By Ilinca Gradea
Social Connectedness Fellow 2018
Today, approximately 300,000 people living with a disability are unemployed in Romania. This is an astounding figure representing more than 50% of disabled persons deemed capable of working.
More distressing is the fact that legislation has been adopted to ensure the right of people with disabilities to work in a non-discriminatory environment. This law, also known as Law 448/2006, cites that all institutions, private or public, with a minimum of 50 employees, must respect and fill a quota of 4% in terms of employing individuals with a disability. If this percentage is not met, employers are mandated to pay the government a sum equal to 50% of the minimum wage for each of these assigned positions that are considered vacant.
Thus far, however, most companies have preferred the latter option of paying a wage, to the detriment of inclusion. While the motivation for this is unclear, one must consider the prevailing discriminatory attitudes and misinformation prevalent in society. For some employers, the word ‘disability’ sounds like a burden that will impede productivity and slow down economic growth. Not only is this belief totally unfounded, but the International Labor Organization (ILO) has published a factsheet listing some of the business benefits that come with hiring people with disabilities. In fact, by creating an inclusive work environment, you not only improve your companies’ reputation, but you may also increase teamwork and the general morale and wellbeing of your entire workforce.
For too long now, employers have shunned people with disabilities as potential employees without even knowing what they can bring to the table, focusing on their limits instead of their strengths. In Romania, people with disabilities represent an overlooked market of approximately 800,000 people. Ignoring this market segment may mean not only losing the disabled consumer, but also their family and friends too. In an era where companies praise thinking outside the box, all voices ought to be included for greater diversity and creativity. People with disabilities represent an untapped resource of skills and talent, and thus their participation can benefit all parties involved.

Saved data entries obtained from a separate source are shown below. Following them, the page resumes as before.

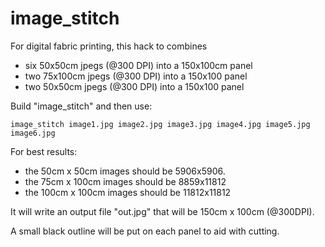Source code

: # image_stitch

For digital fabric printing, this hack to combines
- six 50x50cm jpegs (@300 DPI) into a 150x100cm panel 
- two 75x100cm jpegs (@300 DPI) into a 150x100 panel 
- two 50x50cm jpegs (@300 DPI) into a 150x100 panel 

Build "image_stitch" and then use:

    image_stitch image1.jpg image2.jpg image3.jpg image4.jpg image5.jpg image6.jpg

For best results:
- the 50cm x 50cm images should be 5906x5906.
- the 75cm x 100cm images should be 8859x11812
- the 100cm x 100cm images should be 11812x11812

It will write an output file "out.jpg" that will be 150cm x 100cm (@300DPI).

A small black outline will be put on each panel to aid with cutting.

Determined to take matters into his own hands, Cosmin Jurcan, an entrepreneur, political consultant and motivational speaker, decided to organize the 2018 Disability Summit at Romania’s Parliament on March 20th-21st. Having a disability himself, Jurcan has been vocal in his criticism of the lack of action by stakeholders (government officials and employers); however, he has also made it a point to invite the latter to the summit to have an open discussion and foster a sustainable collaborative relationship.
The location of the event was spectacular and luxurious to say the least – the Romanian Parliament, the second largest building in the world after the Pentagon. A woman I met during the networking break told me: “I was surprised that there would be an event about disability here, out of all places. At first, I was deeply honored to be invited but then I realized that it’s about time they include us in the discussion.”

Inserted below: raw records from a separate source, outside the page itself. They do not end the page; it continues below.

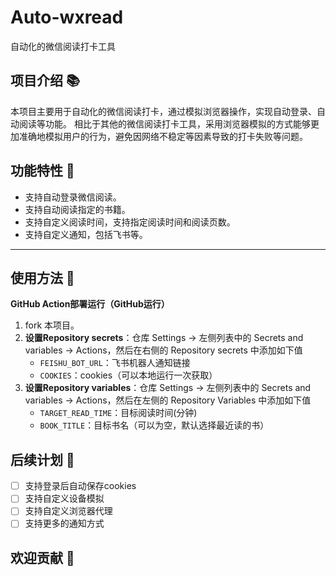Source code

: # Auto-wxread
自动化的微信阅读打卡工具
## 项目介绍 📚
本项目主要用于自动化的微信阅读打卡，通过模拟浏览器操作，实现自动登录、自动阅读等功能。
相比于其他的微信阅读打卡工具，采用浏览器模拟的方式能够更加准确地模拟用户的行为，避免因网络不稳定等因素导致的打卡失败等问题。
## 功能特性 🚀
- 支持自动登录微信阅读。
- 支持自动阅读指定的书籍。
- 支持自定义阅读时间，支持指定阅读时间和阅读页数。
- 支持自定义通知，包括飞书等。
---
## 使用方法 📝
**GitHub Action部署运行（GitHub运行）**
1. fork 本项目。
2. **设置Repository secrets**：仓库 Settings -> 左侧列表中的 Secrets and variables -> Actions，然后在右侧的 Repository secrets 中添加如下值
   - `FEISHU_BOT_URL`：飞书机器人通知链接
   - `COOKIES`：cookies（可以本地运行一次获取）
3. **设置Repository variables**：仓库 Settings -> 左侧列表中的 Secrets and variables -> Actions，然后在左侧的 Repository Variables 中添加如下值
   - `TARGET_READ_TIME`：目标阅读时间(分钟)
   - `BOOK_TITLE`：目标书名（可以为空，默认选择最近读的书）

## 后续计划 📆
- [ ] 支持登录后自动保存cookies
- [ ] 支持自定义设备模拟
- [ ] 支持自定义浏览器代理
- [ ] 支持更多的通知方式

## 欢迎贡献 🤝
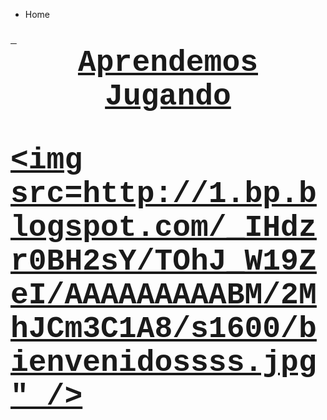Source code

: 
<ul class="breadcrumb">
  <li>Home</li>
</ul>
<html>
<body>
<h3><u><font face="courier new, courier, monospace">&nbsp;<font size="7"> <center>Aprendemos Jugando</center>

<body background="rainbow.jpg">


<img src=http://1.bp.blogspot.com/_IHdzr0BH2sY/TOhJ_W19ZeI/AAAAAAAAABM/2MhJCm3C1A8/s1600/bienvenidossss.jpg" />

It was indeed about time. Cosmin Jurcan highlighted inclusion and social connectedness as the main themes of the event. The openness of the discussions and the diversity of both the audience and the speakers created an environment of acceptance and empathy.
Some speakers did not have a disability but were involved in one way or another with the issues at hand. This was the case for parliamentary deputy member, Mara Calista, who has opposed the Emergency Ordinance 60/2017, which was expected to leave 2,000 people with disabilities unemployed. Her main message was that not all politicians are ignoring these issues. She, for one, wanted to cooperate in the creation of a more tolerant workplace culture and demonstrated great patience in the debates as well as openness to feedback.
Some speakers took a more personal approach in their presentations. Roxana Dobrica spoke about her decade-long depressive episode following a traumatizing accident in her twenties that paralyzed her from the chest down. Because of inadequate support in Romania, she now resides in Italy where she has a successful career as a model and para-cyclist. She highlighted the many obstacles to her autonomy as a woman with a physical disability in Romania, ranging from poor accessibility to public transport to the exorbitant price of specialized wheelchairs. Yet, she claims that positive change is happening in Romania, and the diversity and size of the audience is a testament to that.
The summit also included a job fair where representatives of organizations, such as Adecco, Fan Courrier, and Startevo, introduced themselves and their work. This demonstrated a concrete commitment to including and fostering the agency of people living with disabilities. Beyond the interesting discussions and heart-warming speeches, the event provided a friendly environment where everyone could network, showcase their skills, and discover available positions.
While this event will not resolve the problem on its own, it is definitely a step in the right direction. It provided ample opportunities to empower people with all kinds of disabilities, advocating for a more inclusive corporate culture and fostering a sustainable cooperation between the political and business sectors.
Each of us can play a part in supporting the inclusion of people with disabilities in our respective countries by: attending and promoting similar events and raising awareness on disability issues on high visibility platforms; lobbying through NGOs, government bodies, or other influence groups on effective ways to address these issues and on the benefits for the economy and social cohesion of society in general; and by simply hiring a person with a disability.